We get estimated covariances for linear regression coefficient estimates using the following formula:

$\widehat{\text{Var}}(\hat{\mathbf{\beta}}) = \hat{\sigma}^2 \left(\mathbf{X}^T \cdot \mathbf{X} \right)^{-1}$

We then take the square root of the diagonal of $$\widehat{\text{Var}}(\hat{\mathbf{\beta}})$$ to get the standard errors for each coefficient. The off-diagonal terms are estimated covariances between parameter estimates, which are closely related to the estimated correlations.

# Setting up the Design Matrix and Outcome

This may look intimidating if you haven’t seen it before, but fortunately we can break up the calculation into small pieces as we calculate things in R.
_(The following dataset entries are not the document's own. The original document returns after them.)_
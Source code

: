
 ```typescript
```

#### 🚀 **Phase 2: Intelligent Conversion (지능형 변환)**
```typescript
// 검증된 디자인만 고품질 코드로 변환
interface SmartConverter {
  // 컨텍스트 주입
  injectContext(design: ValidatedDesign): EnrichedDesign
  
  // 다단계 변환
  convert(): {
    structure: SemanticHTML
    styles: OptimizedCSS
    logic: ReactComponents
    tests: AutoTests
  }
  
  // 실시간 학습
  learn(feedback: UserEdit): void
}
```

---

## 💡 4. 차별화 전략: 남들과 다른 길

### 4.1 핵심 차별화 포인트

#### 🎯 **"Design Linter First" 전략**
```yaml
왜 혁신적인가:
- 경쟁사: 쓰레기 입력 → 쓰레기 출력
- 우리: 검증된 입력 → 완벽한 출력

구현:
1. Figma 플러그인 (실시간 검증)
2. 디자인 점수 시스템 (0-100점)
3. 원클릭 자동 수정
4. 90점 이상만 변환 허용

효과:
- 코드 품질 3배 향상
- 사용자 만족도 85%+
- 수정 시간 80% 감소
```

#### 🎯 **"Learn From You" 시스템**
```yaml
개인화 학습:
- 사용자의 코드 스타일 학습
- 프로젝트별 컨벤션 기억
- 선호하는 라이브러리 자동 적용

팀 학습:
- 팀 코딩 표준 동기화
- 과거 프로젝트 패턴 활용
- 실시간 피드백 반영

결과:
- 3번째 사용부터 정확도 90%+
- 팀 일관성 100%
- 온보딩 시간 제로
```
First, make a numeric matrix X that looks like the matrix $$\mathbf{X}$$ above, but customized for this problem where $$p=3$$. Your first column should be a column of $$n$$ 1’s (“intercept” term). Your second column should be the high school math GPA. Your third should be the high school calculus indicator. Your fourth should be the UW precalculus indicator. You can use cbind() to put these columns together into a matrix or dataframe. Make sure the columns are labeled.

X <- # MAKE THIS MATRIX THEN DELETE COMMENT

For clarity, you should make a variable y and store our outcome variable to it.

y <- # MAKE THIS VECTOR THEN DELETE COMMENT

# Compute Matrix Quantities

The term $$\left(\mathbf{X}^T \cdot \mathbf{X} \right)^{-1}$$ appears in both the formulas for $$\hat{\mathbf{\beta}}$$ and for $$\widehat{\text{Var}}(\hat{\mathbf{\beta}})$$. Let’s call this quantity $$\mathbf{A}$$. You can compute it using the matrix multiplication operator (%*%), and matrix transposes (t()) and matrix inversion functions (solve()). Some of these you can replace with the crossprod() function if you like (?crossprod for help).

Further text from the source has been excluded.